TASK BRIEF:
Could you repeat the records below exactly, without the pictures?
☆ ☆ ☆ ☆
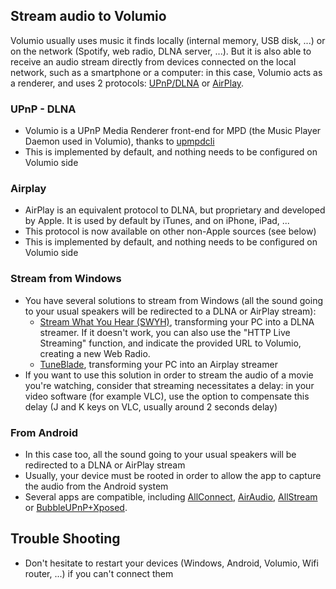 ## Stream audio to Volumio
Volumio usually uses music it finds locally (internal memory, USB disk, ...) or on the network (Spotify, web radio, DLNA server, ...). But it is also able to receive an audio stream directly from devices connected on the local network, such as a smartphone or a computer: in this case, Volumio acts as a renderer, and uses 2 protocols: [UPnP/DLNA](https://en.wikipedia.org/wiki/Digital_Living_Network_Alliance) or [AirPlay](https://en.wikipedia.org/wiki/AirPlay).

### UPnP - DLNA
* Volumio is a UPnP Media Renderer front-end for MPD (the Music Player Daemon used in Volumio), thanks to [upmpdcli](https://www.lesbonscomptes.com/upmpdcli/)
* This is implemented by default, and nothing needs to be configured on Volumio side


### Airplay
* AirPlay is an equivalent protocol to DLNA, but proprietary and developed by Apple. It is used by default by iTunes, and on iPhone, iPad, ...
* This protocol is now available on other non-Apple sources (see below)
* This is implemented by default, and nothing needs to be configured on Volumio side

### Stream from Windows
* You have several solutions to stream from Windows (all the sound going to your usual speakers will be redirected to a DLNA or AirPlay stream):
  * [Stream What You Hear (SWYH)](http://www.streamwhatyouhear.com/), transforming your PC into a DLNA streamer. If it doesn't work, you can also use the "HTTP Live Streaming" function, and indicate the provided URL to Volumio, creating a new Web Radio.
  * [TuneBlade](http://tuneblade.com/), transforming your PC into an Airplay streamer
* If you want to use this solution in order to stream the audio of a movie you're watching, consider that streaming necessitates a delay: in your video software (for example VLC), use the option to compensate this delay (J and K keys on VLC, usually around 2 seconds delay)

### From Android
* In this case too, all the sound going to your usual speakers will be redirected to a DLNA or AirPlay stream
* Usually, your device must be rooted in order to allow the app to capture the audio from the Android system
* Several apps are compatible, including [AllConnect](https://play.google.com/store/apps/details?id=com.tuxera.streambels), [AirAudio](https://play.google.com/store/apps/details?id=eu.airaudio), [AllStream](https://play.google.com/store/apps/details?id=com.kineticgamestudios.airtunes.android) or [BubbleUPnP+Xposed](https://play.google.com/store/apps/details?id=com.bubblesoft.android.bubbleupnp).

## Trouble Shooting
* Don't hesitate to restart your devices (Windows, Android, Volumio, Wifi router, ...) if you can't connect them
☆ ☆ ☆ ☆
SOLVED EXERCISE:
 ## Stream audio to Volumio
Volumio usually uses music it finds locally (internal memory, USB disk, ...) or on the network (Spotify, web radio, DLNA server, ...). But it is also able to receive an audio stream directly from devices connected on the local network, such as a smartphone or a computer: in this case, Volumio acts as a renderer, and uses 2 protocols: [UPnP/DLNA](https://en.wikipedia.org/wiki/Digital_Living_Network_Alliance) or [AirPlay](https://en.wikipedia.org/wiki/AirPlay).

### UPnP - DLNA
* Volumio is a UPnP Media Renderer front-end for MPD (the Music Player Daemon used in Volumio), thanks to [upmpdcli](https://www.lesbonscomptes.com/upmpdcli/)
* This is implemented by default, and nothing needs to be configured on Volumio side


### Airplay
* AirPlay is an equivalent protocol to DLNA, but proprietary and developed by Apple. It is used by default by iTunes, and on iPhone, iPad, ...
* This protocol is now available on other non-Apple sources (see below)
* This is implemented by default, and nothing needs to be configured on Volumio side

### Stream from Windows
* You have several solutions to stream from Windows (all the sound going to your usual speakers will be redirected to a DLNA or AirPlay stream):
  * [Stream What You Hear (SWYH)](http://www.streamwhatyouhear.com/), transforming your PC into a DLNA streamer. If it doesn't work, you can also use the "HTTP Live Streaming" function, and indicate the provided URL to Volumio, creating a new Web Radio.
  * [TuneBlade](http://tuneblade.com/), transforming your PC into an Airplay streamer
* If you want to use this solution in order to stream the audio of a movie you're watching, consider that streaming necessitates a delay: in your video software (for example VLC), use the option to compensate this delay (J and K keys on VLC, usually around 2 seconds delay)

### From Android
* In this case too, all the sound going to your usual speakers will be redirected to a DLNA or AirPlay stream
* Usually, your device must be rooted in order to allow the app to capture the audio from the Android system
* Several apps are compatible, including [AllConnect](https://play.google.com/store/apps/details?id=com.tuxera.streambels), [AirAudio](https://play.google.com/store/apps/details?id=eu.airaudio), [AllStream](https://play.google.com/store/apps/details?id=com.kineticgamestudios.airtunes.android) or [BubbleUPnP+Xposed](https://play.google.com/store/apps/details?id=com.bubblesoft.android.bubbleupnp).

## Trouble Shooting
* Don't hesitate to restart your devices (Windows, Android, Volumio, Wifi router, ...) if you can't connect them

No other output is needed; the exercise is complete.